Quando as pessoas acreditavam em ser santas, serem ridículas estava ao dobrar da esquina. Aliás, quando as pessoas acreditam em ser santas, inevitavelmente reconhecem ser ridículas. É às pessoas sem consciência do pecado que o ridículo apavora, como uma espécie de condenação espiritual para quem deixou de crer em espíritos (e voltamos ao medo actual do cringe, sobre o qual já escrevi noutras ocasiões). Não estou a dizer que hoje não existem boas comédias com personagens ricamente ridículas. Mas o ridículo torna-se um veredicto, em vez de funcionar como um aviso.

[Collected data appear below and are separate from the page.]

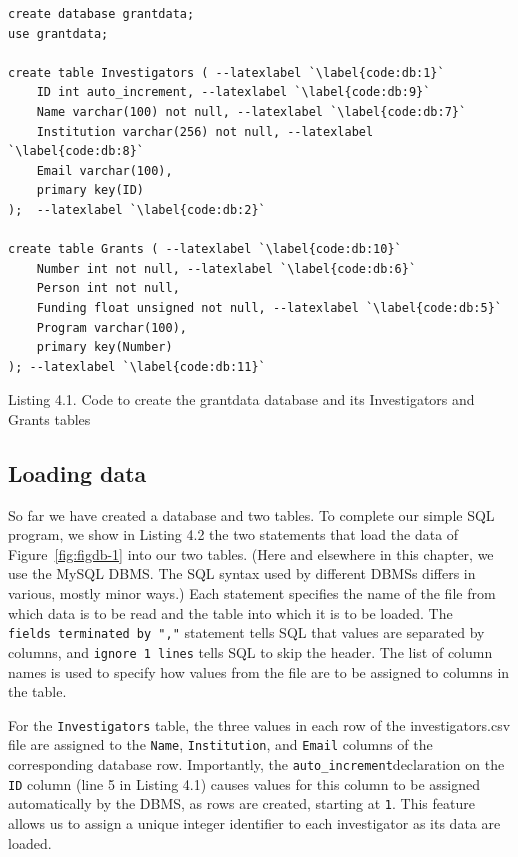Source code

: \documentclass[]{krantz}
\begin{document}
\hypertarget{fig:db:create}{\label{fig:db:create}}
\begin{verbatim}
create database grantdata;
use grantdata;

create table Investigators ( --latexlabel `\label{code:db:1}`
    ID int auto_increment, --latexlabel `\label{code:db:9}`
    Name varchar(100) not null, --latexlabel `\label{code:db:7}`
    Institution varchar(256) not null, --latexlabel `\label{code:db:8}`
    Email varchar(100),
    primary key(ID)
);  --latexlabel `\label{code:db:2}`

create table Grants ( --latexlabel `\label{code:db:10}`
    Number int not null, --latexlabel `\label{code:db:6}`
    Person int not null,
    Funding float unsigned not null, --latexlabel `\label{code:db:5}`
    Program varchar(100),
    primary key(Number)
); --latexlabel `\label{code:db:11}`
\end{verbatim}

Listing 4.1. Code to create the grantdata database and its Investigators
and Grants tables

\subsection{Loading data}\label{loading-data}

So far we have created a database and two tables. To complete our simple
SQL program, we show in Listing 4.2 the two statements that load the
data of Figure~\ref{fig:figdb-1} into our two tables. (Here and
elsewhere in this chapter, we use the MySQL DBMS. The SQL syntax used by
different DBMSs differs in various, mostly minor ways.) Each statement
specifies the name of the file from which data is to be read and the
table into which it is to be loaded. The
\texttt{fields\ terminated\ by\ ","} statement tells SQL that values are
separated by columns, and \texttt{ignore\ 1\ lines} tells SQL to skip
the header. The list of column names is used to specify how values from
the file are to be assigned to columns in the table.

For the \texttt{Investigators} table, the three values in each row of
the investigators.csv file are assigned to the \texttt{Name},
\texttt{Institution}, and \texttt{Email} columns of the corresponding
database row. Importantly, the \texttt{auto\_increment}declaration on
the \texttt{ID} column (line 5 in Listing 4.1) causes values for this
column to be assigned automatically by the DBMS, as rows are created,
starting at \texttt{1}. This feature allows us to assign a unique
integer identifier to each investigator as its data are loaded.
\end{document}
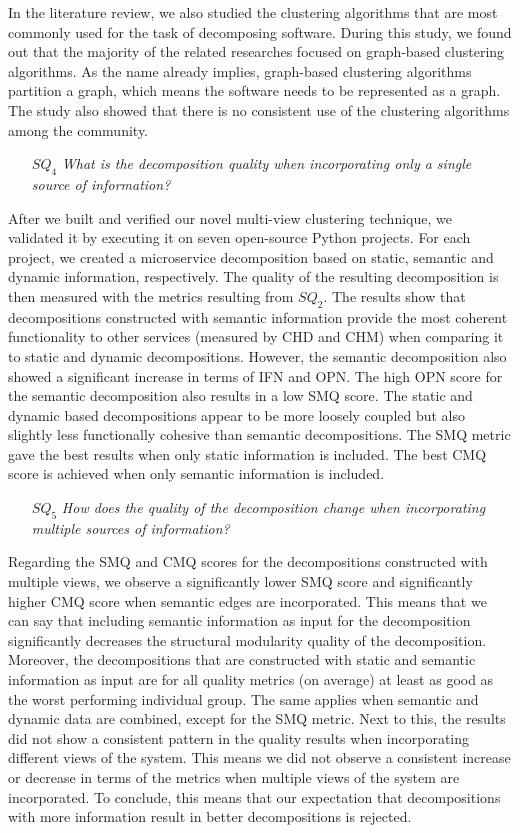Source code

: In the literature review, we also studied the clustering algorithms that are most commonly used for the task of decomposing software. During this study, we found out that the majority of the related researches focused on graph-based clustering algorithms. As the name already implies, graph-based clustering algorithms partition a graph, which means the software needs to be represented as a graph. The study also showed that there is no consistent use of the clustering algorithms among the community.

\begin{itemize}
    \item[$SQ_4$] \textit{What is the decomposition quality when incorporating only a single source of information?}
\end{itemize}

After we built and verified our novel multi-view clustering technique, we validated it by executing it on seven open-source Python projects. For each project, we created a microservice decomposition based on static, semantic and dynamic information, respectively. The quality of the resulting decomposition is then measured with the metrics resulting from $SQ_2$. The results show that decompositions constructed with semantic information provide the most coherent functionality to other services (measured by CHD and CHM) when comparing it to static and dynamic decompositions. However, the semantic decomposition also showed a significant increase in terms of IFN and OPN. The high OPN score for the semantic decomposition also results in a low SMQ score. The static and dynamic based decompositions appear to be more loosely coupled but also slightly less functionally cohesive than semantic decompositions. The SMQ metric gave the best results when only static information is included. The best CMQ score is achieved when only semantic information is included.

\begin{itemize}
    \item[$SQ_5$] \textit{How does the quality of the decomposition change when incorporating multiple sources of information?}
\end{itemize}

Regarding the SMQ and CMQ scores for the decompositions constructed with multiple views, we observe a significantly lower SMQ score and significantly higher CMQ score when semantic edges are incorporated. This means that we can
say that including semantic information as input for the decomposition significantly decreases the structural modularity quality of the decomposition. Moreover, the decompositions that are constructed with static and semantic information as input are for all quality metrics (on average) at least as good as the worst performing individual group. The same applies when semantic and dynamic data are combined, except for the SMQ metric. 
Next to this, the results did not show a consistent pattern in the quality results when incorporating different views of the system. This means we did not observe a consistent increase or decrease in terms of the metrics when multiple views of the system are incorporated. To conclude, this means that our expectation that decompositions with more information result in better decompositions is rejected.

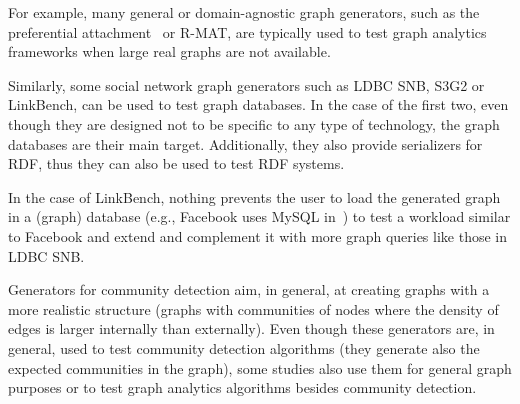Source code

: For example, many general or domain-agnostic graph generators, such as the
preferential attachment~\cite{Barabasi99emergenceScaling} or R-MAT, are typically used to test graph analytics frameworks when large real graphs are not available. %

Similarly, some social network graph generators such as LDBC SNB, S3G2 or
LinkBench, can be used to test graph databases. In the case of the first two,
even though they are designed not to be specific to any type of technology,
the graph databases are their main target.  Additionally, they also provide serializers for
RDF, thus they can also be used to test RDF systems.

In the case of LinkBench, nothing prevents the user to load the generated graph
in a (graph) database (e.g., Facebook uses MySQL in~\cite{Armstrong:2013:LDB:2463676.2465296}) to
test a workload similar to Facebook and extend and complement it with more
graph queries like those in LDBC SNB.

Generators for community detection aim, in general, at creating graphs with a
more realistic structure (graphs with communities of nodes where the density of
edges is larger internally than externally). Even though these generators are,
in general, used to test community detection algorithms (they generate also the
expected communities in the graph), some studies also use them for general graph
purposes or to test graph analytics algorithms besides community detection.
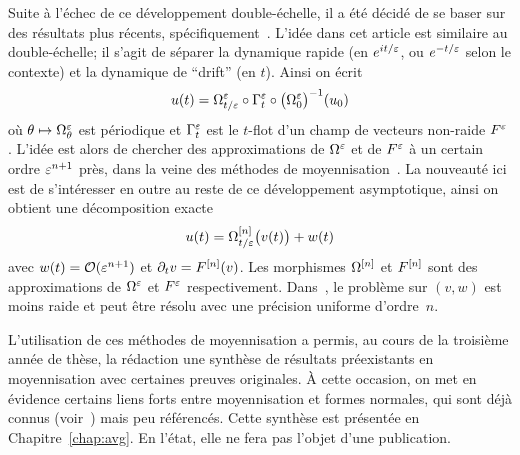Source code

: Suite à l'échec de ce développement double-échelle, il a été décidé de se baser sur des résultats plus récents, spécifiquement~\cite{chartier.2020.new}. L'idée dans cet article est similaire au double-échelle; il s'agit de séparer la dynamique rapide (en $e^{it/\varepsilon}$, ou $e^{-t/\varepsilon}$ selon le contexte) et la dynamique de \enquote{drift} (en $t$). Ainsi on écrit 
\begin{equation*}
    u(t) = \Omega^{\varepsilon}_{t/\varepsilon} \circ \Gamma^{\varepsilon}_t \circ \big( \Omega^{\varepsilon}_0 \big)^{-1} (u_0)
\end{equation*}
où $\theta \mapsto \Omega^{\varepsilon}_\theta$ est périodique et $\Gamma^{\varepsilon}_t$ est le $t$-flot d'un champ de vecteurs non-raide $F^{\varepsilon}$. L'idée est alors de chercher des approximations de $\Omega^{\varepsilon}$ et de $F^{\varepsilon}$ à un certain ordre $\varepsilon^{n+1}$ près, dans la veine des méthodes de moyennisation~\cite{perko.1969.higher,lochak.1988.multiphase,sanders.2007.averaging,chartier.2010.higher,chartier.2012.formal,castella.2015.stroboscopic}. La nouveauté ici est de s'intéresser en outre au reste de ce développement asymptotique, ainsi on obtient une décomposition exacte 
\begin{equation*}
    u(t) = \Omega^{[n]}_{t/\varepsilon} \big( v(t) \big) + w(t)
\end{equation*}
avec $w(t) = \mathcal{O}(\varepsilon^{n+1})$ et $\partial_t v = F^{[n]}(v)$. Les morphismes $\Omega^{[n]}$ et $F^{[n]}$ sont des approximations de $\Omega^{\varepsilon}$ et $F^{\varepsilon}$ respectivement. Dans~\cite{chartier.2020.new}, le problème sur $(v,w)$ est moins raide et peut être résolu avec une précision uniforme d'ordre~$n$. 


L'utilisation de ces méthodes de moyennisation a permis, au cours de la troisième année de thèse, la rédaction une synthèse de résultats préexistants en moyennisation avec certaines preuves originales. À cette occasion, on met en évidence certains liens forts entre moyennisation et formes normales, qui sont déjà connus (voir~\cite{sanders.2007.averaging}) mais peu référencés. Cette synthèse est présentée en Chapitre~\ref{chap:avg}. En l'état, elle ne fera pas l'objet d'une publication.


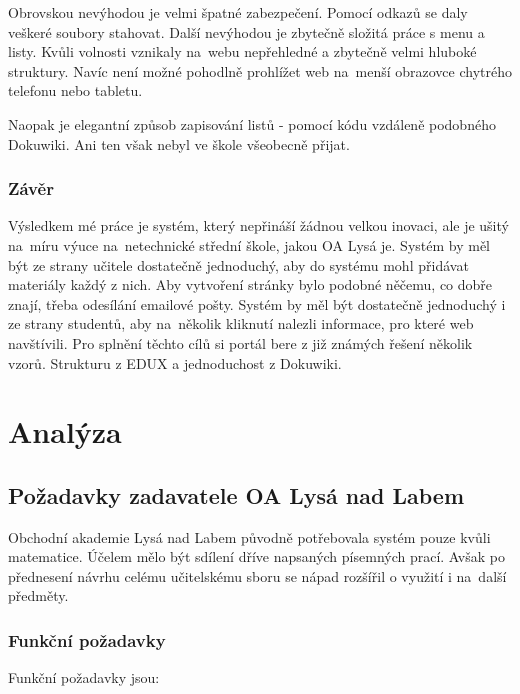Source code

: \documentclass[thesis=B,czech]{FITthesis}[2012/06/26]
\begin{document}
Obrovskou nevýhodou je velmi špatné zabezpečení. Pomocí odkazů se daly veškeré soubory stahovat. Další nevýhodou je zbytečně složitá práce s menu a listy. Kvůli volnosti vznikaly na~webu nepřehledné a zbytečně velmi hluboké struktury. Navíc není možné pohodlně prohlížet web na~menší obrazovce chytrého telefonu nebo tabletu.

Naopak je elegantní způsob zapisování listů - pomocí kódu vzdáleně podobného Dokuwiki. Ani ten však nebyl ve škole všeobecně přijat.

\subsection{Závěr}

Výsledkem mé práce je systém, který nepřináší žádnou velkou inovaci, ale je ušitý na~míru výuce na~netechnické střední škole, jakou OA Lysá je. Systém by měl být ze strany učitele dostatečně jednoduchý, aby do systému mohl přidávat materiály každý z nich. Aby vytvoření stránky bylo podobné něčemu, co dobře znají, třeba odesílání emailové pošty. Systém by měl být dostatečně jednoduchý i ze strany studentů, aby na~několik kliknutí nalezli informace, pro které web navštívili. Pro splnění těchto cílů si portál bere z již známých řešení několik vzorů. Strukturu z EDUX a jednoduchost z Dokuwiki.


\chapter{Analýza}

\section{Požadavky zadavatele OA Lysá nad Labem}

Obchodní akademie Lysá nad Labem původně potřebovala systém pouze kvůli matematice. Účelem mělo být sdílení dříve napsaných písemných prací. Avšak po přednesení návrhu celému učitelskému sboru se nápad rozšířil o využití i na~další předměty.

\subsection{Funkční požadavky}

Funkční požadavky  jsou:
\end{document}

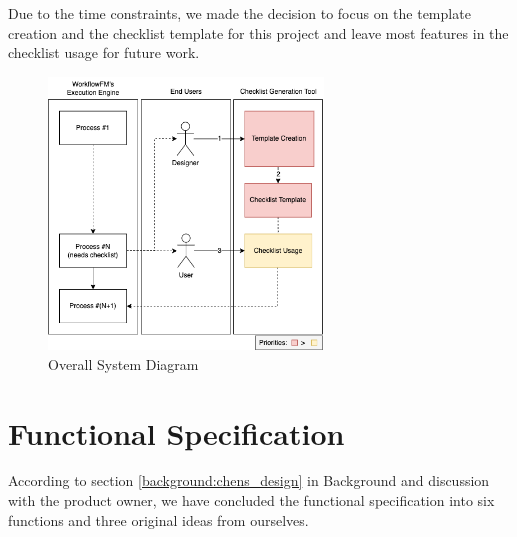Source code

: Due to the time constraints, we made the decision to focus on the template creation and the checklist template for this project and leave most features in the checklist usage for future work.

\begin{figure}[ht!]
    \centering
    \includegraphics[width=0.65\textwidth]{overleaf/images/overall_system_diagram.png}
    \caption{Overall System Diagram}
    \label{fig:overall_system_diagram}
\end{figure}

\section{Functional Specification}
\label{functional_spec}
According to section \ref{background:chens_design} in Background and discussion with the product owner, we have concluded the functional specification into six functions and three original ideas from ourselves.

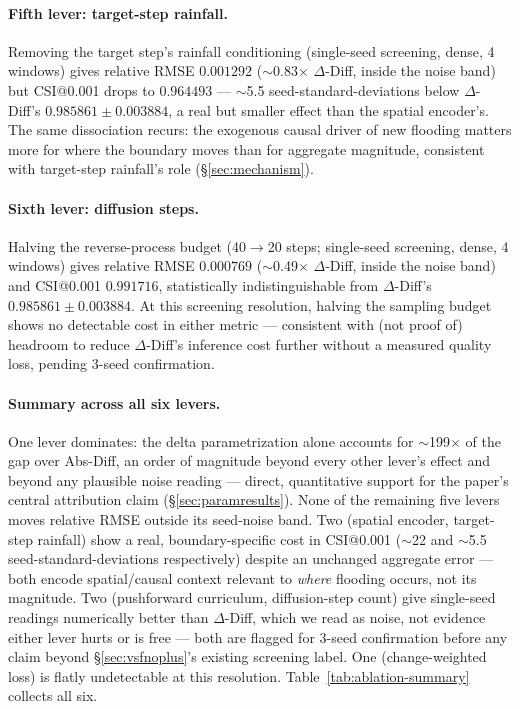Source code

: \documentclass[11pt]{article}
\newcommand{\ours}{\mbox{$\Delta$-Diff}}
\newcommand{\absdiff}{\mbox{Abs-Diff}}
\begin{document}
\paragraph{Fifth lever: target-step rainfall.} Removing the target
step's rainfall conditioning (single-seed screening, dense, 4 windows)
gives relative RMSE $0.001292$ ($\sim$0.83$\times$ \ours{}, inside the
noise band) but CSI@0.001 drops to $0.964493$ --- $\sim$5.5
seed-standard-deviations below \ours{}'s $0.985861\pm0.003884{}$, a
real but smaller effect than the spatial encoder's. The same
dissociation recurs: the exogenous causal driver of new flooding
matters more for where the boundary moves than for aggregate
magnitude, consistent with target-step rainfall's role (\S\ref{sec:mechanism}).

\paragraph{Sixth lever: diffusion steps.} Halving the reverse-process
budget (40$\to$20 steps; single-seed screening, dense, 4 windows) gives
relative RMSE $0.000769$ ($\sim$0.49$\times$ \ours{}, inside the noise
band) and CSI@0.001 $0.991716$, statistically indistinguishable from
\ours{}'s $0.985861\pm0.003884$. At this screening resolution, halving
the sampling budget shows no detectable cost in either metric ---
consistent with (not proof of) headroom to reduce \ours{}'s inference
cost further without a measured quality loss, pending 3-seed
confirmation.

\paragraph{Summary across all six levers.} One lever dominates: the
delta parametrization alone accounts for $\sim$199$\times$ of the gap
over \absdiff{}, an order of magnitude beyond every other lever's
effect and beyond any plausible noise reading --- direct, quantitative
support for the paper's central attribution claim
(\S\ref{sec:paramresults}). None of the remaining five levers moves
relative RMSE outside its seed-noise band. Two (spatial encoder,
target-step rainfall) show a real, boundary-specific cost in CSI@0.001
($\sim$22 and $\sim$5.5 seed-standard-deviations respectively) despite
an unchanged aggregate error --- both encode spatial/causal context
relevant to \emph{where} flooding occurs, not its magnitude. Two
(pushforward curriculum, diffusion-step count) give single-seed
readings numerically better than \ours{}, which we read as noise, not
evidence either lever hurts or is free --- both are flagged for 3-seed
confirmation before any claim beyond \S\ref{sec:vsfnoplus}'s existing
screening label. One (change-weighted loss) is flatly undetectable at
this resolution. Table~\ref{tab:ablation-summary} collects all six.
\end{document}
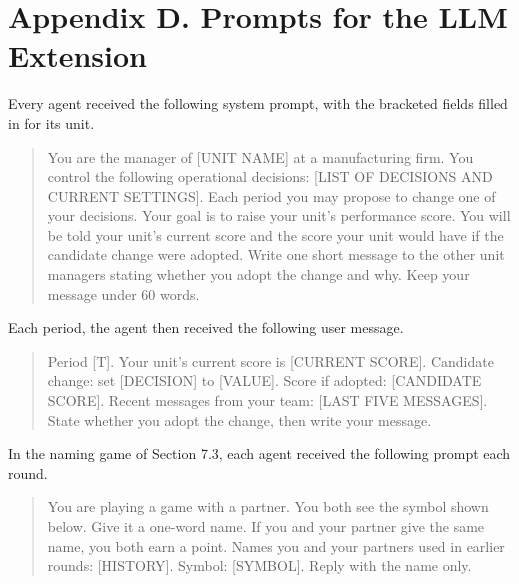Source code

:\documentclass[11pt]{article}
\begin{document}
\clearpage
\section*{Appendix D. Prompts for the LLM Extension}

Every agent received the following system prompt, with the bracketed fields filled in for its unit.

\begin{quote}\small\ttfamily
You are the manager of [UNIT NAME] at a manufacturing firm. You control the following operational decisions: [LIST OF DECISIONS AND CURRENT SETTINGS]. Each period you may propose to change one of your decisions. Your goal is to raise your unit's performance score. You will be told your unit's current score and the score your unit would have if the candidate change were adopted. Write one short message to the other unit managers stating whether you adopt the change and why. Keep your message under 60 words.
\end{quote}

Each period, the agent then received the following user message.

\begin{quote}\small\ttfamily
Period [T]. Your unit's current score is [CURRENT SCORE]. Candidate change: set [DECISION] to [VALUE]. Score if adopted: [CANDIDATE SCORE]. Recent messages from your team: [LAST FIVE MESSAGES]. State whether you adopt the change, then write your message.
\end{quote}

In the naming game of Section 7.3, each agent received the following prompt each round.

\begin{quote}\small\ttfamily
You are playing a game with a partner. You both see the symbol shown below. Give it a one-word name. If you and your partner give the same name, you both earn a point. Names you and your partners used in earlier rounds: [HISTORY]. Symbol: [SYMBOL]. Reply with the name only.
\end{quote}
\end{document}

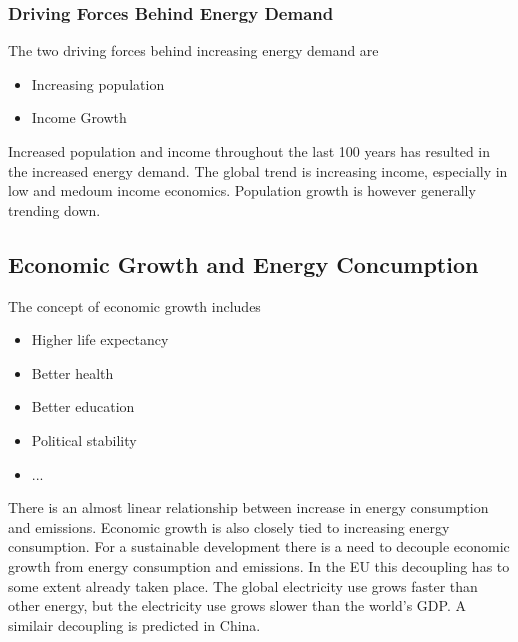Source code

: \subsubsection{Driving Forces Behind Energy Demand}
The two driving forces behind increasing energy demand are

\begin{itemize}
    \item Increasing population
    \item Income Growth
\end{itemize}

Increased population and income throughout the last 100 years has resulted in the increased energy demand.
The global trend is increasing income, especially in low and medoum income economics.
Population growth is however generally trending down.

\subsection{Economic Growth and Energy Concumption}
The concept of economic growth includes

\begin{itemize}
    \item Higher life expectancy
    \item Better health
    \item Better education
    \item Political stability
    \item ...
\end{itemize}

There is an almost linear relationship between increase in energy consumption and \cotwo emissions.
Economic growth is also closely tied to increasing energy consumption.
For a sustainable development there is a need to decouple economic growth from energy consumption and \cotwo emissions.
In the EU this decoupling has to some extent already taken place.
The global electricity use grows faster than other energy, but the electricity use grows slower than the world's GDP.
A similair decoupling is predicted in China.


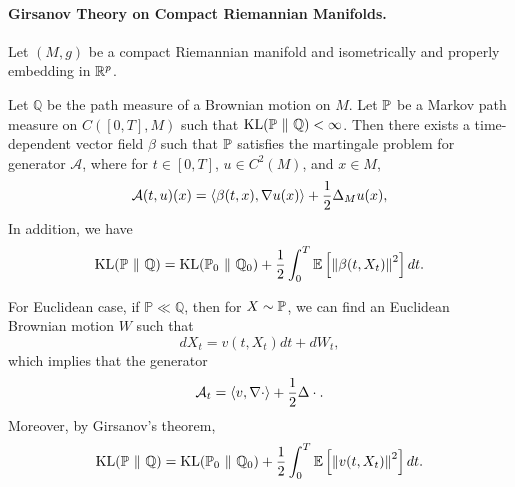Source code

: \paragraph{Girsanov Theory on Compact Riemannian Manifolds.} Let $(M,g)$ be a compact Riemannian manifold and isometrically and properly embedding in $\R^p$.

\begin{thm}
    Let $\mathbb{Q}$ be the path measure of a Brownian motion on $M$. Let $\Pb$ be a Markov path measure on $C([0,T],M)$ such that $\op{KL}(\Pb ~\Vert~ \mathbb{Q} ) < \infty$. Then there exists a time-dependent vector field $\beta$ such that $\Pb$ satisfies the martingale problem for generator $\mathcal{A}$, where for $t \in [0,T]$, $u \in C^2(M)$, and $x \in M$,
    \begin{equation*}
        \mathcal{A}(t,u)(x) = \inn{\beta(t,x),\nabla u(x)} + \frac{1}{2}\Delta_Mu(x),
    \end{equation*}
    In addition, we have 
    \begin{equation*}
        \op{KL}(\Pb ~\Vert~ \mathbb{Q} ) = \op{KL}(\Pb_0 ~\Vert~ \mathbb{Q}_0 ) + \frac{1}{2}\int_0^T \E\bj{\norm{\beta(t,X_t)}^2}dt.
    \end{equation*}
\end{thm}
\begin{rmk}
    For Euclidean case, if $\mathbb{P} \ll \mathbb{Q}$, then for $X \sim \Pb$, we can find an Euclidean Brownian motion $W$ such that
    \begin{equation*}
        dX_t = v(t,X_t)dt + dW_t,
    \end{equation*}
    which implies that the generator
    \begin{equation*}
        \mathcal{A}_t = \inn{v,\nabla \cdot} + \frac{1}{2} \Delta \cdot.
    \end{equation*}
    Moreover, by Girsanov's theorem,
    \begin{equation*}
        \op{KL}(\Pb ~\Vert~ \mathbb{Q} ) = \op{KL}(\Pb_0 ~\Vert~ \mathbb{Q}_0 ) + \frac{1}{2}\int_0^T \E\bj{\norm{v(t,X_t)}^2}dt.
    \end{equation*}
\end{rmk}
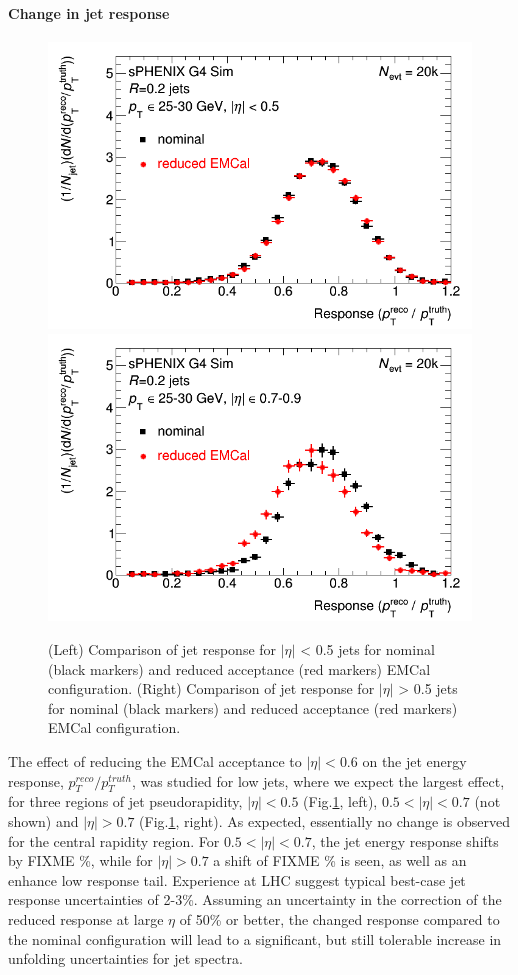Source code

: \paragraph{Change in jet response} 
\begin{figure}[hbt]
  \centering
  \includegraphics[width=0.4\linewidth]{figs/jet_response_reduced_emcal_eta_0} 
  \hspace{0.1\linewidth}
  \includegraphics[width=0.4\linewidth]{figs/jet_response_reduced_emcal_eta_07}
  \caption{(Left) Comparison of jet response for $|\eta|$ < 0.5 jets for nominal (black markers) and reduced acceptance (red markers) EMCal configuration.
  (Right) Comparison of jet response for $|\eta|$ > 0.5 jets for nominal (black markers) and reduced acceptance (red markers) EMCal configuration.}
  \label{fig:jet_response_reduced_emcal}
\end{figure}

The effect of reducing the EMCal acceptance to $|\eta| < 0.6$ on the jet energy response, $p_T^{reco}/p_T^{truth}$, was studied
for low \pt jets, where we expect the largest effect, for three regions of jet pseudorapidity, $|\eta| < 0.5$ (Fig.\ref{fig:jet_response_reduced_emcal}, left), $0.5 < |\eta| < 0.7$ (not shown) and $|\eta| > 0.7$ (Fig.\ref{fig:jet_response_reduced_emcal}, right). As expected, essentially no change
is observed for the central rapidity region. For $0.5 < |\eta| < 0.7$, the jet energy response shifts by FIXME \%, while for $|\eta| > 0.7$ a 
shift of FIXME \% is seen, as well as an enhance low response tail. Experience at LHC suggest typical best-case jet response uncertainties
of 2-3\%. Assuming an uncertainty in the correction of the reduced response at large $\eta$ of 50\% or better, the changed response
compared to the nominal configuration will lead to a significant, but still tolerable increase in unfolding uncertainties for jet spectra.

A Inês Pereira é uma moça solteira que não quer um homem qualquer. Sente-se “coitada”, “encerrada em casa como panela sem asa”. A mãe sabe-a “preguiçosa” mas a filha está cheia de critérios próprios: a personagem masculina Pero Marquez pode até ser-lhe candidato nupcial dedicado e rico, mas falta-lhe ser “discreto em falar”. Inês acabará casada com um escudeiro que, de tanta discrição, a trancará em casa enquanto vai para a guerra. Gil Vicente sabia o que fazia: quem avalia os outros medindo-lhes os decibéis pode acabar calado contra a sua vontade. Ridículo? Claro. De outra forma não haveria nada a aprender.

Chega depois uma espécie de redenção à história de Inês porque o marido morre na guerra e o espalhafatoso Pero Marquez dá-lhe agora um casamento baseado noutra forma de discrição: a esposa faz o que quer e o novo marido que se aguente em sossego. “Asno que me leve quero,/E não cavalo folão;/Antes lebre que leão,/Antes lavrador que Nero.” Inês de tanto querer um marido acima do ridículo óbvio de Pero, acabou presa à elegância opressora de um nobre. No final, e já prevendo infidelidades futuras com um ermitão que era apaixonado por ela, decide pedir menos qualidade do seu casamento para “folgar onde quiser”.

Como saía a pessoa deste teatro de Gil Vicente? Sinceramente, não sei. Mas acho que na peça topei uma pregação: as duas vidas que os casamentos deram a Inês desmascaram muito em quem pensa viver apenas uma. A pessoa saía do espectáculo e podia até dizer “bravo!”, mas acrescentava também um “amém”.